* _What you have to do_:
Using the entries that follow, write out the line containing "- 登录运营商的官方网站或APP。", the line containing "希望这篇指南能帮助你在汶莱畅", and every line between them, exactly and nothing else.

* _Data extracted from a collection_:
----

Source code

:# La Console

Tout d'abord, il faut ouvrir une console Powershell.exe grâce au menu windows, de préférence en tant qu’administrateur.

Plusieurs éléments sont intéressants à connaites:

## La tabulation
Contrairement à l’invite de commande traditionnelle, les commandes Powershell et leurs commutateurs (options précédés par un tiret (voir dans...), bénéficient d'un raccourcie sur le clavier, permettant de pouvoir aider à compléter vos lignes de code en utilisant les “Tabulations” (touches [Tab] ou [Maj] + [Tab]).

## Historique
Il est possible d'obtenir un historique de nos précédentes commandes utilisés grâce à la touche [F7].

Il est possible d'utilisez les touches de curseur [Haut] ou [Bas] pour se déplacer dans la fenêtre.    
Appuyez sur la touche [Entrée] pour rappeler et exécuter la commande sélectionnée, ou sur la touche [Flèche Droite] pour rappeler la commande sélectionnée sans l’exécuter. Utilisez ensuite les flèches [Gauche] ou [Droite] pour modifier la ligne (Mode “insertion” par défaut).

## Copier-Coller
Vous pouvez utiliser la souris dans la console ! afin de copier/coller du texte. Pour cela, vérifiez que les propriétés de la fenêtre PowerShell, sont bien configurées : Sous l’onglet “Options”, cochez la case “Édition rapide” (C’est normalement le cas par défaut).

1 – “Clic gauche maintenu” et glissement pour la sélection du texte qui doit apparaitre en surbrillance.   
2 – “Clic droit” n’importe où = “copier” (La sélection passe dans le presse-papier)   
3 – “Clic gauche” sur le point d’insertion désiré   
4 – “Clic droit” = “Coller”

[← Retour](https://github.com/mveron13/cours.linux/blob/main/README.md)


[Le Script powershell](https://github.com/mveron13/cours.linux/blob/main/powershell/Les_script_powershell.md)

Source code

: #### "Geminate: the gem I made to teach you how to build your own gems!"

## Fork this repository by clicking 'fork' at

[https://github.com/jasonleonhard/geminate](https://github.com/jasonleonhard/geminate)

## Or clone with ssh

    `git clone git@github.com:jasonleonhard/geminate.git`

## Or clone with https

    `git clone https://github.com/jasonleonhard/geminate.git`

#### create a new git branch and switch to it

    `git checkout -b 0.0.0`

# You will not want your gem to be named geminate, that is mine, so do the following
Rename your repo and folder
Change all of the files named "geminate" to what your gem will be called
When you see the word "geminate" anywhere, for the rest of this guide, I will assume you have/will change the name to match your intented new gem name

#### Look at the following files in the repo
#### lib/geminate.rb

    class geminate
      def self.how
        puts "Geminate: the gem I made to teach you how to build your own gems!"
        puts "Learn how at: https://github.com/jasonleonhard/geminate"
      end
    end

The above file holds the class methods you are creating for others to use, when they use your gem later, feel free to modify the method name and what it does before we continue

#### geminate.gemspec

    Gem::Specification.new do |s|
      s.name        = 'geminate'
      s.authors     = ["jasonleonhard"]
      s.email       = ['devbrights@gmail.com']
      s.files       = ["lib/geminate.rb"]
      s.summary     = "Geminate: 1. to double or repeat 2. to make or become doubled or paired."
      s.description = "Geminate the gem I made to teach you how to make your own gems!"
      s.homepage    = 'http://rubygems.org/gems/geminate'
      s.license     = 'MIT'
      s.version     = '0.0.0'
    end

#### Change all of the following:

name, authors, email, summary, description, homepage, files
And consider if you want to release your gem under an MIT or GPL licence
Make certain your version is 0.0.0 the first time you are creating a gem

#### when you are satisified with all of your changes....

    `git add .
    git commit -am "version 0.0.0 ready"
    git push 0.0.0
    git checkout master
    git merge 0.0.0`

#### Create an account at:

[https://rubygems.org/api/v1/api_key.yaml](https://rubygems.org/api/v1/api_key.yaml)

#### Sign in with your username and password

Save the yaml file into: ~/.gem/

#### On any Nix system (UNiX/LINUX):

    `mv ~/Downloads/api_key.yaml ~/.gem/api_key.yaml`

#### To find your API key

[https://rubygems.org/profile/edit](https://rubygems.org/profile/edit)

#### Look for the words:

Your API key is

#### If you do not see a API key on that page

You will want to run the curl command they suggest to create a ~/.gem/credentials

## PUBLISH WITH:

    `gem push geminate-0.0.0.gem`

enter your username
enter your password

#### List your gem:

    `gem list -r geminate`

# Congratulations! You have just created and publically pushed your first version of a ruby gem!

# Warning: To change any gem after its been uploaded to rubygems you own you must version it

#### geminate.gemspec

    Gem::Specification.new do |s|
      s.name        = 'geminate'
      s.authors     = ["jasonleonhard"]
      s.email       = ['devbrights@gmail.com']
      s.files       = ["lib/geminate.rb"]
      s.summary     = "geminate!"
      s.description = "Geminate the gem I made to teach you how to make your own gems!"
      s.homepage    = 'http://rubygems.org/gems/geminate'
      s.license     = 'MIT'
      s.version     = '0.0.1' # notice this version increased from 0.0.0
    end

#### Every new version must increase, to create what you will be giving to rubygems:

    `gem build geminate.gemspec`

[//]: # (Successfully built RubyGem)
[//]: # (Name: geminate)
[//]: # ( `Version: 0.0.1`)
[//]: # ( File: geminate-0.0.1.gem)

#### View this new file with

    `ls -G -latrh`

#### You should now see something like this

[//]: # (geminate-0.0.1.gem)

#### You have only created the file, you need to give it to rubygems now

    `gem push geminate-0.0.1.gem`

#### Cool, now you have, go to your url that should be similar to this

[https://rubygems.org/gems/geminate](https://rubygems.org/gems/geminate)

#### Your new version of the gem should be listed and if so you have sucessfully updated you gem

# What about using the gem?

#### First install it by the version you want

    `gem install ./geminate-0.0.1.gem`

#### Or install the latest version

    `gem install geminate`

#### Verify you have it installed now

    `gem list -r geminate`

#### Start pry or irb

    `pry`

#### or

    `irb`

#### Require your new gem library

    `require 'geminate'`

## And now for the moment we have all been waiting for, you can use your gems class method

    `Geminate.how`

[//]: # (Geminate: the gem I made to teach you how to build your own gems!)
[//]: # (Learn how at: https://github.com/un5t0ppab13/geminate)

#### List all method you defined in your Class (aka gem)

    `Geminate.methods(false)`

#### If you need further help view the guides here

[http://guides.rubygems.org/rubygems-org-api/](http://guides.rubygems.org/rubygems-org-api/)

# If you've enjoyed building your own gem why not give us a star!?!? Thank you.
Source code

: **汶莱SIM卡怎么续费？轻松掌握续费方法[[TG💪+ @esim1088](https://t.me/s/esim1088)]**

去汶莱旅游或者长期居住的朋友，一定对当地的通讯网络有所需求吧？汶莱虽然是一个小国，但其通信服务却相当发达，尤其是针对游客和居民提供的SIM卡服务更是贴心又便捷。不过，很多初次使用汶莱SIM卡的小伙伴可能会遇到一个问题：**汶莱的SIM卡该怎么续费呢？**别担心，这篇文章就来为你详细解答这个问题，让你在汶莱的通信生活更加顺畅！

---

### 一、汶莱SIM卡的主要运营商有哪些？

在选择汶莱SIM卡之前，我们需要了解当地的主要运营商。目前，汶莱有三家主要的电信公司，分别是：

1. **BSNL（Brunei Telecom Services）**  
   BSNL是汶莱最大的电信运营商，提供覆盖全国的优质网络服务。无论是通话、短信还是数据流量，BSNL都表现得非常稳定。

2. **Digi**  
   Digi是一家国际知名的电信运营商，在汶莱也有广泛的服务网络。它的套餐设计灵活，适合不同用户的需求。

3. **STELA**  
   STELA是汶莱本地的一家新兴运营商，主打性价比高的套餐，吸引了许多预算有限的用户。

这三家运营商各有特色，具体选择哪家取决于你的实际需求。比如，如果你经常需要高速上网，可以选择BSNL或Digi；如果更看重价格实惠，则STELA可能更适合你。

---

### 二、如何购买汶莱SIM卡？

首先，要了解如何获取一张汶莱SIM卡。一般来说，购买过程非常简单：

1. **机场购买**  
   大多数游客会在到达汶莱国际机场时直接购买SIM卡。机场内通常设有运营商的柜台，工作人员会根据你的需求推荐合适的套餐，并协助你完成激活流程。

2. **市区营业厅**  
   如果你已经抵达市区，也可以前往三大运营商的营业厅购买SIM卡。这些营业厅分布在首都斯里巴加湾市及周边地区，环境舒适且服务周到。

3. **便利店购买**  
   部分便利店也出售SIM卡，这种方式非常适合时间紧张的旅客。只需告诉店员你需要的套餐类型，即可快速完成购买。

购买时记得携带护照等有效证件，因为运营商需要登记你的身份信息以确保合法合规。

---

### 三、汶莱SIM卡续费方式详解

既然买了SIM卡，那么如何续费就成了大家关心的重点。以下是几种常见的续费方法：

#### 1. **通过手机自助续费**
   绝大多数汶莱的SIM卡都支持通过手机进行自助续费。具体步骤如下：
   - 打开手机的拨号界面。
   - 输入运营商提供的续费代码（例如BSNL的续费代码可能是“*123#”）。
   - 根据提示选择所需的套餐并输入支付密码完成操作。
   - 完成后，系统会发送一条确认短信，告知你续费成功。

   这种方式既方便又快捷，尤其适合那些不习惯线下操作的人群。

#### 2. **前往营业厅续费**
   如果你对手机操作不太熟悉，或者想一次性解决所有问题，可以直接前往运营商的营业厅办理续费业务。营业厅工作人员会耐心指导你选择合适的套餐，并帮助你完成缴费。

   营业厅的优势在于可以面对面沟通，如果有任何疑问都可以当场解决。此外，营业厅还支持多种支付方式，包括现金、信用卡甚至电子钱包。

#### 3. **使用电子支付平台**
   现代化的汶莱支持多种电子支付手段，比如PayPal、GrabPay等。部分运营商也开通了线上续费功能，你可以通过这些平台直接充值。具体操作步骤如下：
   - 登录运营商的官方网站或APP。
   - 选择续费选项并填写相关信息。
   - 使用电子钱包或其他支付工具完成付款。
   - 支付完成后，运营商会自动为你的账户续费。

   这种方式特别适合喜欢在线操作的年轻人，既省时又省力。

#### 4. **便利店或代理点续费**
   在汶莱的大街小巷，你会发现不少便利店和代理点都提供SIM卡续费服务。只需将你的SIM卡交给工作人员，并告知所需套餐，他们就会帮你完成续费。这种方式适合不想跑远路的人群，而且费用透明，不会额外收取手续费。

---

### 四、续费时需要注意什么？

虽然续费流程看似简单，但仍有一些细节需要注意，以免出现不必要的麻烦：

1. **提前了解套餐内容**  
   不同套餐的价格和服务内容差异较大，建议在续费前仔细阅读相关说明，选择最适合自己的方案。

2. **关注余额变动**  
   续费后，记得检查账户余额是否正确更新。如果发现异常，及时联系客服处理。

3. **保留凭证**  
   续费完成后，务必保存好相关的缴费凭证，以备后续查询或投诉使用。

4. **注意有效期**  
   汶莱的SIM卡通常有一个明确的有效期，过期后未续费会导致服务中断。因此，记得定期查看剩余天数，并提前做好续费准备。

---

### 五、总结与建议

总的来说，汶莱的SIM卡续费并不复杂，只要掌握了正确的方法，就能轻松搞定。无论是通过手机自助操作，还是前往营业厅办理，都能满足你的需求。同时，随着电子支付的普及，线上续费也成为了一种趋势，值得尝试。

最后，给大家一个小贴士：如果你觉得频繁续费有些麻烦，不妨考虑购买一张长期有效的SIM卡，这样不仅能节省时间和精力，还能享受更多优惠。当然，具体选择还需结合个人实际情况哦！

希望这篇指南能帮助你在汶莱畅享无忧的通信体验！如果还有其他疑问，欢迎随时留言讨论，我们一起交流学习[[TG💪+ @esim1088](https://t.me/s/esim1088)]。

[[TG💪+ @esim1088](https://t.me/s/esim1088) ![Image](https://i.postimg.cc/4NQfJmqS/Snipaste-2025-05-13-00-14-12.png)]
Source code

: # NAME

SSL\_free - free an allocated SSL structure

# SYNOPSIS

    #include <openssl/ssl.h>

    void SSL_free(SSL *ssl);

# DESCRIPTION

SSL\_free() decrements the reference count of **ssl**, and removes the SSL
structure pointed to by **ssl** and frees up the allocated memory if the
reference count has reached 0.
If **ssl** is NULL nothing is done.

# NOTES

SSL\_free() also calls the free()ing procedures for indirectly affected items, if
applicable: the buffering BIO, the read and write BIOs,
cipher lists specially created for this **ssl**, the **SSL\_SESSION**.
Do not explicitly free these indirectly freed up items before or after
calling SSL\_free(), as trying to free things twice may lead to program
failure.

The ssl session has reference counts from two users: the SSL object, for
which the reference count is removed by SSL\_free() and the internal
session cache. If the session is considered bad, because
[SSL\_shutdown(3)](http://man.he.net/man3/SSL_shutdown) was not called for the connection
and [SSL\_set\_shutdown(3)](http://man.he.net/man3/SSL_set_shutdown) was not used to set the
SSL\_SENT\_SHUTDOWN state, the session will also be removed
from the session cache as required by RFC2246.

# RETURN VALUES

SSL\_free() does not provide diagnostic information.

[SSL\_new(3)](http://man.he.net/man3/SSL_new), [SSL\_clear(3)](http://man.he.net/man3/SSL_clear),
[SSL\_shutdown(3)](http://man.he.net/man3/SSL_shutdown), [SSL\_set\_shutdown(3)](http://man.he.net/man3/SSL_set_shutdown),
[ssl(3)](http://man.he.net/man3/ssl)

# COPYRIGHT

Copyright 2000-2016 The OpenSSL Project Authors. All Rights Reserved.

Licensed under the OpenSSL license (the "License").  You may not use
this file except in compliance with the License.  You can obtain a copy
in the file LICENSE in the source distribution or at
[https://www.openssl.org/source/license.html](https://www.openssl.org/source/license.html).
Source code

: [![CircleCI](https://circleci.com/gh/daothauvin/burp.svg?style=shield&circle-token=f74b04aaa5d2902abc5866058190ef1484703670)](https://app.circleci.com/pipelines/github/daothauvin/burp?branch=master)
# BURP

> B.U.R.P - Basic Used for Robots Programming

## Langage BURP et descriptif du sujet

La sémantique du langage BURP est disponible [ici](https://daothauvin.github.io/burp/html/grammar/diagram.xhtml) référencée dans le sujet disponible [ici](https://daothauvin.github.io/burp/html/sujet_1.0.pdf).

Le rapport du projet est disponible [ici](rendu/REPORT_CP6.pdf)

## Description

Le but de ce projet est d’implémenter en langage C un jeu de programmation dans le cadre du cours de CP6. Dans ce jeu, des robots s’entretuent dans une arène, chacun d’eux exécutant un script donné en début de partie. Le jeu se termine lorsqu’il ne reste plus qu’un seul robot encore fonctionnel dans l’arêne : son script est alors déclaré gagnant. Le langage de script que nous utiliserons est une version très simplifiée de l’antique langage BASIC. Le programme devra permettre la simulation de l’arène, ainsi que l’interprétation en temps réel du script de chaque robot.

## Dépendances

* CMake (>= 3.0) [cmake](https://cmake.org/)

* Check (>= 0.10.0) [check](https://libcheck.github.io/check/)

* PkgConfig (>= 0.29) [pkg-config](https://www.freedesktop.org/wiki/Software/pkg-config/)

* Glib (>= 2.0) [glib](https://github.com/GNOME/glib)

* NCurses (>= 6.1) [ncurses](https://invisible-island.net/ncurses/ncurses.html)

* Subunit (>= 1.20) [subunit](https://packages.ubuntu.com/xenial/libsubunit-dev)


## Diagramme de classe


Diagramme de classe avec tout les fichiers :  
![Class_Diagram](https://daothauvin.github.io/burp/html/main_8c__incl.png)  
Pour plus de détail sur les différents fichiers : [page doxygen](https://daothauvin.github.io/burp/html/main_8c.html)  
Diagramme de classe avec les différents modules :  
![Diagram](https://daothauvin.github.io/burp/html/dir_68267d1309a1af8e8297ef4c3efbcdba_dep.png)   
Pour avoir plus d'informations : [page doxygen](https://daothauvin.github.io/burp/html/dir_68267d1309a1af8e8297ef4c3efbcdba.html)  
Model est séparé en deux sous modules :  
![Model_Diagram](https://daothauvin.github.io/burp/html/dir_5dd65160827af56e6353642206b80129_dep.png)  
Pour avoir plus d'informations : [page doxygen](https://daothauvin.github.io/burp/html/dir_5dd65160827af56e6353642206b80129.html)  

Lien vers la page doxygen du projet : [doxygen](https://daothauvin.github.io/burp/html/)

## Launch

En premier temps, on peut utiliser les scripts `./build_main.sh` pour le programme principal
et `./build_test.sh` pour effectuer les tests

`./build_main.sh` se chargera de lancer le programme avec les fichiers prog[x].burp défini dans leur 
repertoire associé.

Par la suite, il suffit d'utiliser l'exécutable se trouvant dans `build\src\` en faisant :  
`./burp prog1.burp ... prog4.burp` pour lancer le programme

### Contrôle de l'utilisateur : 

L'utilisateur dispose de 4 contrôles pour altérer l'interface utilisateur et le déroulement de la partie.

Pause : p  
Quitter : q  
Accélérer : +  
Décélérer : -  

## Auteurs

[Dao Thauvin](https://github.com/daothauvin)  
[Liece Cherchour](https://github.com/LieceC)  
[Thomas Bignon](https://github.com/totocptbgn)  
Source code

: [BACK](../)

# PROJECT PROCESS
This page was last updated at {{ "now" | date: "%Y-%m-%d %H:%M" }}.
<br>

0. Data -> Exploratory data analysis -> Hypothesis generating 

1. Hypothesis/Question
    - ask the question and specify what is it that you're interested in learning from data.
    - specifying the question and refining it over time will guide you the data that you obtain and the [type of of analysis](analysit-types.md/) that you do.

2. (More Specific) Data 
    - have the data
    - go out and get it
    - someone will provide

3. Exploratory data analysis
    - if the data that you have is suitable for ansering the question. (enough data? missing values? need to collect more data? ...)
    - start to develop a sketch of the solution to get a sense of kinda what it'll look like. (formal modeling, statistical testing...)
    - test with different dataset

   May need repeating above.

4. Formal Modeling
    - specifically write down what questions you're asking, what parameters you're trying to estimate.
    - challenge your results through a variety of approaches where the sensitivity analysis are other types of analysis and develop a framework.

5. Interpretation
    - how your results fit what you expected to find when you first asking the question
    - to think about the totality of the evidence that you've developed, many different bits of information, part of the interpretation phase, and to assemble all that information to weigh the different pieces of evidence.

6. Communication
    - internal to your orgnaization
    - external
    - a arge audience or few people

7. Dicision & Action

----

* _Finished exercise_:
   - 登录运营商的官方网站或APP。
   - 选择续费选项并填写相关信息。
   - 使用电子钱包或其他支付工具完成付款。
   - 支付完成后，运营商会自动为你的账户续费。

   这种方式特别适合喜欢在线操作的年轻人，既省时又省力。

#### 4. **便利店或代理点续费**
   在汶莱的大街小巷，你会发现不少便利店和代理点都提供SIM卡续费服务。只需将你的SIM卡交给工作人员，并告知所需套餐，他们就会帮你完成续费。这种方式适合不想跑远路的人群，而且费用透明，不会额外收取手续费。

---

### 四、续费时需要注意什么？

虽然续费流程看似简单，但仍有一些细节需要注意，以免出现不必要的麻烦：

1. **提前了解套餐内容**  
   不同套餐的价格和服务内容差异较大，建议在续费前仔细阅读相关说明，选择最适合自己的方案。

2. **关注余额变动**  
   续费后，记得检查账户余额是否正确更新。如果发现异常，及时联系客服处理。

3. **保留凭证**  
   续费完成后，务必保存好相关的缴费凭证，以备后续查询或投诉使用。

4. **注意有效期**  
   汶莱的SIM卡通常有一个明确的有效期，过期后未续费会导致服务中断。因此，记得定期查看剩余天数，并提前做好续费准备。

---

### 五、总结与建议

总的来说，汶莱的SIM卡续费并不复杂，只要掌握了正确的方法，就能轻松搞定。无论是通过手机自助操作，还是前往营业厅办理，都能满足你的需求。同时，随着电子支付的普及，线上续费也成为了一种趋势，值得尝试。

最后，给大家一个小贴士：如果你觉得频繁续费有些麻烦，不妨考虑购买一张长期有效的SIM卡，这样不仅能节省时间和精力，还能享受更多优惠。当然，具体选择还需结合个人实际情况哦！

希望这篇指南能帮助你在汶莱畅享无忧的通信体验！如果还有其他疑问，欢迎随时留言讨论，我们一起交流学习[[TG💪+ @esim1088](https://t.me/s/esim1088)]。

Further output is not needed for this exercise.